● **EXERCISE REQUIREMENTS**: Print this span of the material below exactly: the line with "finite extension of", the line with "F(X)$ such that", and every line between them, but nothing else.

--- THE DATA ---

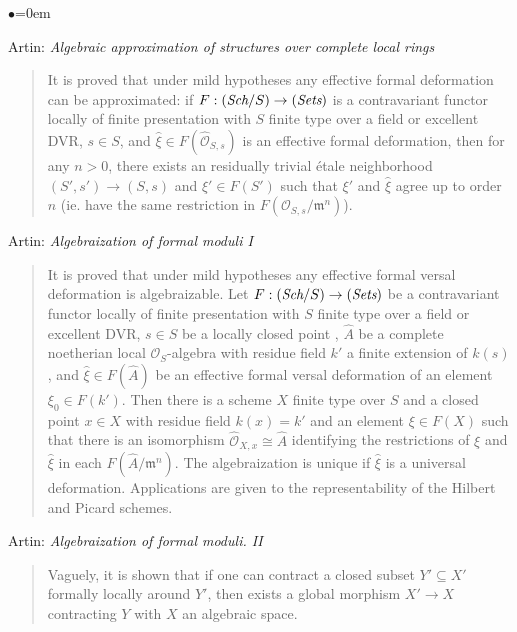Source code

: \begin{list}{$\bullet$}{\leftmargin=0em}
\item Artin: \emph{Algebraic approximation of structures over
complete local rings} \cite{artin_approximation}
\begin{quote}
It is proved that under mild hypotheses any effective formal deformation can be
approximated: if $F: (\textit{Sch}/S) \to (\textit{Sets})$
is a contravariant functor
locally of finite presentation with $S$ finite type over a field or excellent
DVR, $s \in S$, and $\hat{\xi} \in F(\hat{\mathcal{O}}_{S, s})$ is an effective
formal
deformation, then for any $n > 0$, there exists an residually trivial \'etale
neighborhood $(S', s') \to (S, s)$ and $\xi' \in F(S')$ such that $\xi'$ and
$\hat{\xi}$ agree up to order $n$ (ie. have the same restriction in
$F(\mathcal{O}_{S, s} / \mathfrak m^n)$).
\end{quote}
\smallskip
\item
Artin: \emph{Algebraization of formal moduli I} \cite{artin_algebraizationI}
\begin{quote}
It is proved that under mild hypotheses any effective formal versal deformation
is algebraizable. Let $F: (\textit{Sch}/S) \to (\textit{Sets})$ be a
contravariant functor
locally of finite presentation with $S$ finite type over a field or excellent
DVR, $s \in S$ be a locally closed point , $\hat A$ be a complete noetherian
local $\mathcal{O}_S$-algebra with residue field $k'$ a finite extension of
$k(s)$,
and $\hat{\xi} \in F(\hat A)$ be an effective formal versal deformation of an
element $\xi_0 \in F(k')$. Then there is a scheme $X$ finite type over $S$ and
a closed point $x \in X$ with residue field $k(x) = k'$ and an element $\xi \in
F(X)$ such that there is an isomorphism $\hat{\mathcal{O}}_{X, x} \cong \hat{A}$
identifying the restrictions of $\xi$ and $\hat{\xi}$ in each $F(\hat A /
\mathfrak m^n)$. The algebraization is unique if $\hat{\xi}$ is a universal
deformation. Applications are given to the representability of the Hilbert
and Picard schemes.
\end{quote}
\smallskip
\item Artin: \emph{Algebraization of formal moduli. II}
\cite{artin_algebraizationII}
\begin{quote}
Vaguely, it is shown that if one can contract a closed subset $Y' \subseteq X'$
formally locally around $Y'$, then exists a global morphism $X' \to X$
contracting $Y$ with $X$ an algebraic space.
\end{quote}
\smallskip
\item

\end{list}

---

● **EXERCISE SOLUTION**:
local $\mathcal{O}_S$-algebra with residue field $k'$ a finite extension of
$k(s)$,
and $\hat{\xi} \in F(\hat A)$ be an effective formal versal deformation of an
element $\xi_0 \in F(k')$. Then there is a scheme $X$ finite type over $S$ and
a closed point $x \in X$ with residue field $k(x) = k'$ and an element $\xi \in
F(X)$ such that there is an isomorphism $\hat{\mathcal{O}}_{X, x} \cong \hat{A}$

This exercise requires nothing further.